> _Action item_
Where the line with "for strategic decision-making." appears below, start writing out lines exactly, and finish with the line with "and other regions.", which is included; write out nothing else.

Stored data:

- Opening Delimiter -

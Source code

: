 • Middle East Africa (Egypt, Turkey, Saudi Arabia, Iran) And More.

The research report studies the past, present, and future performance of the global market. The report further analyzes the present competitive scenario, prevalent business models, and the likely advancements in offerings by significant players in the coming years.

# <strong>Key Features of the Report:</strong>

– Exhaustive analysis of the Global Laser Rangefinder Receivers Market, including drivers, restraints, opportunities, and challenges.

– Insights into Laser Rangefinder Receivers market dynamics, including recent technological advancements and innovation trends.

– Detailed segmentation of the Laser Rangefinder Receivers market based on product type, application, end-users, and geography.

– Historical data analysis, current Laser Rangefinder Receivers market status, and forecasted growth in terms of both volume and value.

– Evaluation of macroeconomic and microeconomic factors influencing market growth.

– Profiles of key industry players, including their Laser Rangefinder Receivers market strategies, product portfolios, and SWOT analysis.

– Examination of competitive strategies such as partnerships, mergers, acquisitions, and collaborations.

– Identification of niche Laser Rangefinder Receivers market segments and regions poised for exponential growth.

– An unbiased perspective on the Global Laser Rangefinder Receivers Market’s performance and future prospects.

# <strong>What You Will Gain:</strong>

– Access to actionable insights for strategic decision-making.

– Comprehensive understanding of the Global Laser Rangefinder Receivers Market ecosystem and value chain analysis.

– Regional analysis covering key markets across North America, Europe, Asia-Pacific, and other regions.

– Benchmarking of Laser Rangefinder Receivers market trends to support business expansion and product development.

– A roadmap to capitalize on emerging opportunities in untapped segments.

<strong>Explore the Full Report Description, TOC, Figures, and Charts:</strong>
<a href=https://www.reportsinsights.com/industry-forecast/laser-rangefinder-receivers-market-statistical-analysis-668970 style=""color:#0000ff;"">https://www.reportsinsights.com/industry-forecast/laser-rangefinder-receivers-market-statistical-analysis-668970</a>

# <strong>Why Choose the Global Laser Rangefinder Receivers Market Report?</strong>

- Closing Delimiter -

> _Completed task_
– Access to actionable insights for strategic decision-making.

– Comprehensive understanding of the Global Laser Rangefinder Receivers Market ecosystem and value chain analysis.

– Regional analysis covering key markets across North America, Europe, Asia-Pacific, and other regions.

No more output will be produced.